Composition for Flute & Iron Lung
Soprano recorders, vacuum cleaners, bicycle tube
Museum Acticum 2014
Composition for Flute and Iron Lung is a monstrosity consisting of 117 soprano recorder flutes, blown mechanically by electrical air pumps. Visually reminiscent of a chandelier, the installation is an automaton: a self-playing instrument, which performs continuously and automatically. Sonically, it fills out and activates the entire space in which it is installed, and spectators are surrounded by a cacophony, and left with their own bodily perceptions of the sounds. The clear resemblance to a chandelier, which is generally viewed as a pristine object of beauty and prestige, further accentuates the discrepancy between luxury items, and the recorder as a commonly affordable object. Recorder flutes are among the oldest instruments discovered by archeologists, and have a cultural history dating back to 33.000 BCE, where they were presumably used for hunting and communication.
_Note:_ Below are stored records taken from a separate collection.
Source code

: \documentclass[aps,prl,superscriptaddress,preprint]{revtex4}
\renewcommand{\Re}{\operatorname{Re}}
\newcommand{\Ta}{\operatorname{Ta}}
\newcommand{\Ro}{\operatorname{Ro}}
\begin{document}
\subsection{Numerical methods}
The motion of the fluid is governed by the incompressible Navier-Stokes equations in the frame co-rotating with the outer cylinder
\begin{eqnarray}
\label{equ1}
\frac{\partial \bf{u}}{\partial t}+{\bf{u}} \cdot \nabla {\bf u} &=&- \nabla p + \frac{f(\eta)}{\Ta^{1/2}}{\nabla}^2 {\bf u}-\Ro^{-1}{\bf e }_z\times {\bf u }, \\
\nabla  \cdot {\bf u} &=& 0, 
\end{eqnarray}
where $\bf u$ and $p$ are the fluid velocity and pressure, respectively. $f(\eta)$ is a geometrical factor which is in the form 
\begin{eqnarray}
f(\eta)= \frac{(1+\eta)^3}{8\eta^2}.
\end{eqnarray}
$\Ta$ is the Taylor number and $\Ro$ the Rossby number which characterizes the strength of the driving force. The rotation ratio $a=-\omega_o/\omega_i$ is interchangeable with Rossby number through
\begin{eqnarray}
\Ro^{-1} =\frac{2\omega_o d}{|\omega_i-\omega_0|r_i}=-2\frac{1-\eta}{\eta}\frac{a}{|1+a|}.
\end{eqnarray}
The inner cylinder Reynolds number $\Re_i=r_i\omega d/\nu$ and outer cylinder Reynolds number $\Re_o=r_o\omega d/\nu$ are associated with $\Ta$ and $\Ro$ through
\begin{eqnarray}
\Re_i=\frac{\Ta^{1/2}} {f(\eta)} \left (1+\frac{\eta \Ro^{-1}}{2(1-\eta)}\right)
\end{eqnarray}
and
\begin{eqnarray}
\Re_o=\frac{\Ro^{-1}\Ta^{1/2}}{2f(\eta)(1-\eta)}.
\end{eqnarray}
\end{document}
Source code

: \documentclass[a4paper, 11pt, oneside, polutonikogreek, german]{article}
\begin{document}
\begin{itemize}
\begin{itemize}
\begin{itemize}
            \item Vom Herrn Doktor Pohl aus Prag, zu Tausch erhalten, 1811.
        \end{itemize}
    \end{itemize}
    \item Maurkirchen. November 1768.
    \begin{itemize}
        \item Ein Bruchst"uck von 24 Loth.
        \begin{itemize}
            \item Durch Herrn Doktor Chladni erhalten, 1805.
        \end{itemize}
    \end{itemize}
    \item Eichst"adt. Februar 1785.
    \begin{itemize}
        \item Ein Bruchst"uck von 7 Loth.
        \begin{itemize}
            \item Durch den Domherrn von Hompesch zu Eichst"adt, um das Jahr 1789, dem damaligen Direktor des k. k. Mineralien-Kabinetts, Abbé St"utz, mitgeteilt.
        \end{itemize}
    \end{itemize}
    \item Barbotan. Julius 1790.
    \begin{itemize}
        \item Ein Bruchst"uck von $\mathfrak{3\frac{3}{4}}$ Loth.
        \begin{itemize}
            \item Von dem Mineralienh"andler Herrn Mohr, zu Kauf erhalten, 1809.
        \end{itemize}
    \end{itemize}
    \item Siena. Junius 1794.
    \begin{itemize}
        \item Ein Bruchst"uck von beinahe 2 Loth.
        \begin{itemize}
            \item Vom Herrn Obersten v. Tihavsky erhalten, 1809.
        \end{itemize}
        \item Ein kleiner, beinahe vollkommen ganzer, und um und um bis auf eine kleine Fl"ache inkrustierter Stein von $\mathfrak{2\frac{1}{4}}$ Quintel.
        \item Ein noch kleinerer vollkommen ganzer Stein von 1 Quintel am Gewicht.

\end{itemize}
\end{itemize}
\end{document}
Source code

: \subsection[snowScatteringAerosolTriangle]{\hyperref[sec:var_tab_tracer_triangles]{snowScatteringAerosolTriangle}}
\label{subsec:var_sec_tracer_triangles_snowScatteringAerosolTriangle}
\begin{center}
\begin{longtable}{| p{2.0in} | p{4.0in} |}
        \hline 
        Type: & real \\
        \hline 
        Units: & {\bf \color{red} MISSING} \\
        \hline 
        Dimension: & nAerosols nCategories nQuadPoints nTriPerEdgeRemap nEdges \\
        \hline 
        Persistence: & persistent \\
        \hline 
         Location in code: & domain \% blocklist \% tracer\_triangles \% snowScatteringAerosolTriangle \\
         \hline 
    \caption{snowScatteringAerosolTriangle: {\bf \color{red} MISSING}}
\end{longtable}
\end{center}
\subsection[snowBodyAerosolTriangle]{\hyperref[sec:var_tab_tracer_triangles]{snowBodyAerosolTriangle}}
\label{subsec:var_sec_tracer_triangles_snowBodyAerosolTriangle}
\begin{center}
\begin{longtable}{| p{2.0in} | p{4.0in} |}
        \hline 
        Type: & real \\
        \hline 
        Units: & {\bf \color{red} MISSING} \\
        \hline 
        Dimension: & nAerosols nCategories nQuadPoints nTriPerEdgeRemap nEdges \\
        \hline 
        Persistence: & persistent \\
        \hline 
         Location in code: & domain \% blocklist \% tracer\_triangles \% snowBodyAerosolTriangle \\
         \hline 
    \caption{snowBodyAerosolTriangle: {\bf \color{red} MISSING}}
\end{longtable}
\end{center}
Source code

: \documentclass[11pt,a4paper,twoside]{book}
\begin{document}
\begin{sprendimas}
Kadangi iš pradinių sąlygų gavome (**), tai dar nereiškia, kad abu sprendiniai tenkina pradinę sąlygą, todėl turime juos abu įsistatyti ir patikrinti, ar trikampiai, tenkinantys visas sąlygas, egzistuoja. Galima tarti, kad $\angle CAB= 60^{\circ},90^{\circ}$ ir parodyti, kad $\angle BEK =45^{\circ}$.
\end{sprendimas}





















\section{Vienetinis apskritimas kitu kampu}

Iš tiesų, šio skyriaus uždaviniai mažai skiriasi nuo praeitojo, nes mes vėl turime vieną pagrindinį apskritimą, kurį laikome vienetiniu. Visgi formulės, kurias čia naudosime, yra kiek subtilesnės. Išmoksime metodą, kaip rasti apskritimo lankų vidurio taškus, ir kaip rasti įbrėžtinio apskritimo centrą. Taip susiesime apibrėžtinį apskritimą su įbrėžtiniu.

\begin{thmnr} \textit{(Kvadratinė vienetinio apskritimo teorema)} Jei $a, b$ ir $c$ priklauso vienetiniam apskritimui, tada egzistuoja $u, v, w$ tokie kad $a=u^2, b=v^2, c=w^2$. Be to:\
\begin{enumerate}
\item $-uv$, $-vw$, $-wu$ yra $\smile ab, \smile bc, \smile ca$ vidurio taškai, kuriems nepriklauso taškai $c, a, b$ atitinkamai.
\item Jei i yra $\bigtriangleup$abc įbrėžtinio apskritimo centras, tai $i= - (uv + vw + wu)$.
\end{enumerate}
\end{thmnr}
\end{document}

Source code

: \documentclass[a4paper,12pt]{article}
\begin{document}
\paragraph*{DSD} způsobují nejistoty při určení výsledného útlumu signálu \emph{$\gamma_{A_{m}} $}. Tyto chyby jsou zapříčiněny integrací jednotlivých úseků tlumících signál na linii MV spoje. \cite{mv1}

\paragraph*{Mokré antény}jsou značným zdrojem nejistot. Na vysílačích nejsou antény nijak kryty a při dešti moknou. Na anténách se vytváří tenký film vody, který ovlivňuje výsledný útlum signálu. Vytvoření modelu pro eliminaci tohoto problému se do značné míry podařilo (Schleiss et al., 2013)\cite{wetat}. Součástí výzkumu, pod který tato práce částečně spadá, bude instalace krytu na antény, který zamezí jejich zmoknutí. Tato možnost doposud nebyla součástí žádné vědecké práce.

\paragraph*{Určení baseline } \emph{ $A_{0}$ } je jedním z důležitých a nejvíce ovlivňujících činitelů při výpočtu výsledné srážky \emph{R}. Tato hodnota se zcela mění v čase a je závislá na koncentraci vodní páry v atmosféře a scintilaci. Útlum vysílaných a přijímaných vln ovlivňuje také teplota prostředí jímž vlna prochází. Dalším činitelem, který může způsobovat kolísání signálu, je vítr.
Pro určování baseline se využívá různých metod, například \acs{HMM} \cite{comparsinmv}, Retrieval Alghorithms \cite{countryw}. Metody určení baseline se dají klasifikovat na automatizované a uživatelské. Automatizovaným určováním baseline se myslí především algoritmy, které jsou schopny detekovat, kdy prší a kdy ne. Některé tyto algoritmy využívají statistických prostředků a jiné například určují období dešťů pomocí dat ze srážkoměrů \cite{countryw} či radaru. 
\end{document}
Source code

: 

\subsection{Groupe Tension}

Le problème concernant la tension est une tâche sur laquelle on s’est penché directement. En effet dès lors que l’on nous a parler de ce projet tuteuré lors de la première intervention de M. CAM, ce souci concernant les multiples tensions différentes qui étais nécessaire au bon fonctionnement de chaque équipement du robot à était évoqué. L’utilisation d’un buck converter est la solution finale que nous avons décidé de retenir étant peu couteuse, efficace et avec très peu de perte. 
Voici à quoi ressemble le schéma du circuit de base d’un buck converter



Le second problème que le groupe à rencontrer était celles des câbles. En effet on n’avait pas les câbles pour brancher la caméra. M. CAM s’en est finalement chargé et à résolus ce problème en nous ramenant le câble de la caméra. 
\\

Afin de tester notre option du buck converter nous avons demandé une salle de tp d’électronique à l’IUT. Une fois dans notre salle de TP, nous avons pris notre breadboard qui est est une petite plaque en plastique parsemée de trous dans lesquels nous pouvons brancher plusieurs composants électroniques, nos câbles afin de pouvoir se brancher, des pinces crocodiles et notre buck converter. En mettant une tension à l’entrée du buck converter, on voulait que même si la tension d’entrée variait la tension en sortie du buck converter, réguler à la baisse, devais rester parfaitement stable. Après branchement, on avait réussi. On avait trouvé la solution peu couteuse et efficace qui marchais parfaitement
In 1492 the pope declared that “[…] anyone who plays the flute will end up in hell”. When the traverse flute was introduced in Europe, the recorder flute lost its popularity, and was almost completely forgotten in the late 18th century. In the post-war years, recorders were reintroduced and have since been commonly found in societies worldwide. Nevertheless, they are still often looked down upon as simple toys or school instruments. The installation is worn and activated in the performance The Flute Player.